So if this market rally signals that the worst of the crisis is over, thanks to a liquidity-filled punch bowl being fed by a government spigot, and if banks are making so much money, literally in the tens of billions of dollars, why don't we use this "window" to really clean up the U.S. banking system? Why don't we close banks that aren't solvent, break up all the too-big-to-fail banks, and set the stage for a long-term economic rally and a revitalization of the world's faith in the American brand of global capitalism?
We should take these steps. Indeed, some brave souls already are trying to move us in this direction. But other forces are undermining necessary bank-reform efforts and obscuring the transparency needed to determine the true value of the types of securities that drove us into the credit crisis and the Great Recession.
Here's what's not making the daily headlines.
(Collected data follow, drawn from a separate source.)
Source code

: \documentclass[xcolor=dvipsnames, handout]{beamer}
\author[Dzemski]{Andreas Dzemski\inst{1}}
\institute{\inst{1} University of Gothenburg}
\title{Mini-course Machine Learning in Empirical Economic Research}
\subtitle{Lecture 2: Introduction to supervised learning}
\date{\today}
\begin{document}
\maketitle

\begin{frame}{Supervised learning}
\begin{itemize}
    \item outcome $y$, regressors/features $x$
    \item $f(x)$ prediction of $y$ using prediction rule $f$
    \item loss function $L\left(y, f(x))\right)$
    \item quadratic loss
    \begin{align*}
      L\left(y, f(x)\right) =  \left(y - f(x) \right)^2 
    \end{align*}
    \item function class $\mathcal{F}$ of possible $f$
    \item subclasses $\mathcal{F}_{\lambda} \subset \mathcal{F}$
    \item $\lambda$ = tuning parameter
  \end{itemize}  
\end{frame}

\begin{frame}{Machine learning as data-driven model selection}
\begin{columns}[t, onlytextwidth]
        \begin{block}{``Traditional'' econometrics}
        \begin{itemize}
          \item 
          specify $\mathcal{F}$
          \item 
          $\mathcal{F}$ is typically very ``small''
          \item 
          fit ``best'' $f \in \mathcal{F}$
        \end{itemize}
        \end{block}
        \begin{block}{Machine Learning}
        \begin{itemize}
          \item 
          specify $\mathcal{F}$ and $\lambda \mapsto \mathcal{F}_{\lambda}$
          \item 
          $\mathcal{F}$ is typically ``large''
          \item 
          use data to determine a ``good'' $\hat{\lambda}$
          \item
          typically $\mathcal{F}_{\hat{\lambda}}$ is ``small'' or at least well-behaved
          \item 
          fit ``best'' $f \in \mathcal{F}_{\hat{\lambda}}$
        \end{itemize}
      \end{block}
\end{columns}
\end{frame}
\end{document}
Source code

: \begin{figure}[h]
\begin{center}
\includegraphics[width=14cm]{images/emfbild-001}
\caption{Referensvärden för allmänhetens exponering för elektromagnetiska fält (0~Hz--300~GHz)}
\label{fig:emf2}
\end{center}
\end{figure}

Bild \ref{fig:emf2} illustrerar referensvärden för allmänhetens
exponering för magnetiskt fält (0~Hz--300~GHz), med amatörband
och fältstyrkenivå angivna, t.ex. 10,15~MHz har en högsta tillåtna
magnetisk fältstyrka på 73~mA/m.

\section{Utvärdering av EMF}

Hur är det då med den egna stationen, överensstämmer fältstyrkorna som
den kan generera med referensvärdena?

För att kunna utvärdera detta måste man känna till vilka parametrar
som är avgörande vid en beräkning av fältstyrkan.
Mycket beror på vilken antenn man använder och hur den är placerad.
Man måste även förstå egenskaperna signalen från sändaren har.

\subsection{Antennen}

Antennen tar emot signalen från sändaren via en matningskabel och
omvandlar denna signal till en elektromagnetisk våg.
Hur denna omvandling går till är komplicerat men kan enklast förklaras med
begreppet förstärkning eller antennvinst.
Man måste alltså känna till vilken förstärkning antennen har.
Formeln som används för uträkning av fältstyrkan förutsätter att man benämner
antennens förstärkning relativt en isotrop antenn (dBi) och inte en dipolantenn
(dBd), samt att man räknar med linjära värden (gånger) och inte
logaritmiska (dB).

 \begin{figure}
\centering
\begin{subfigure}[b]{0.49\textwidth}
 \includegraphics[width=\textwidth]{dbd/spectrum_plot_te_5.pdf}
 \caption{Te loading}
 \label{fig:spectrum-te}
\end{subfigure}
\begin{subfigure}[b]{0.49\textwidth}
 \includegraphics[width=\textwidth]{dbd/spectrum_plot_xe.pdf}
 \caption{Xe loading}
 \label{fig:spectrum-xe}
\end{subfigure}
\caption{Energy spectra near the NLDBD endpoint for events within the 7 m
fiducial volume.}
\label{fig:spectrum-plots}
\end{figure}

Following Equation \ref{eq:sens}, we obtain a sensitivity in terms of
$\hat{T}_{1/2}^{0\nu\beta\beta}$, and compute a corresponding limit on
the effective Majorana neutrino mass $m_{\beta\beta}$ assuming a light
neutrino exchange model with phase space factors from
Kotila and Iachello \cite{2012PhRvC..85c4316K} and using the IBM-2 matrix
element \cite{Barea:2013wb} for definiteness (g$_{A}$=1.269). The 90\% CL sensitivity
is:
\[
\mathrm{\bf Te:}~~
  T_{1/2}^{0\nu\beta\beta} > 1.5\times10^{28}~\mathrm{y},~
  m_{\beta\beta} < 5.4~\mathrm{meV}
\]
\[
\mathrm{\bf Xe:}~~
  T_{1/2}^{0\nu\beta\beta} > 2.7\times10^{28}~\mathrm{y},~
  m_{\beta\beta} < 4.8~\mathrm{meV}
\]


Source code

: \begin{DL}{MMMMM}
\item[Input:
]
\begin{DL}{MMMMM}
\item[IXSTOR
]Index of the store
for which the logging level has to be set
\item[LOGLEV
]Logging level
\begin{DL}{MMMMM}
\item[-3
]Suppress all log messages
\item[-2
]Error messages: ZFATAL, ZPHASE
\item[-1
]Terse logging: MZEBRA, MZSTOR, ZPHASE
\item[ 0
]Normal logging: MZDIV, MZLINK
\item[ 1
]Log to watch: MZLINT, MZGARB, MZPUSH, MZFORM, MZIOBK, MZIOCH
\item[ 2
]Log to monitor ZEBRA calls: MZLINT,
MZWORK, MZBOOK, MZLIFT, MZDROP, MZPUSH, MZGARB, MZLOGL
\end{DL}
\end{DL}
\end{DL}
And here's what you need to know to participate in the backroom discussions now taking place.
It's Apparent ... it's Not Transparent
Frighteningly, there is still no transparency in the pricing of asset-backed securities (ABS), including mortgage-backed securities (MBS) and collateralized-debt obligations (CDO) that are all widely held by banks. The banks like it that way precisely because they can still hide behind the accounting gimmickry that masks unrealized losses.On March 1, a new Financial Industry Regulatory Authority (FINRA) rule - which was approved last September by the U.S. Securities and Exchange Commission (SEC) - went into effect.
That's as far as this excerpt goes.